(Data for analysis Opens)

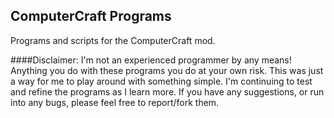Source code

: ## ComputerCraft Programs
Programs and scripts for the ComputerCraft mod.

####Disclaimer:
I'm not an experienced programmer by any means! Anything you do with these programs you do at your own risk. This was just a way for me to play around with something simple. I'm continuing to test and refine the programs as I learn more. If you have any suggestions, or run into any bugs, please feel free to report/fork them.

(Data for analysis Closes)

▶ _Task prompt_
Nothing but lines that contain "ComputerCraft" should appear in the answer. Copy each from the records.

▶ _Solution to the problem_
: ## ComputerCraft Programs
Programs and scripts for the ComputerCraft mod.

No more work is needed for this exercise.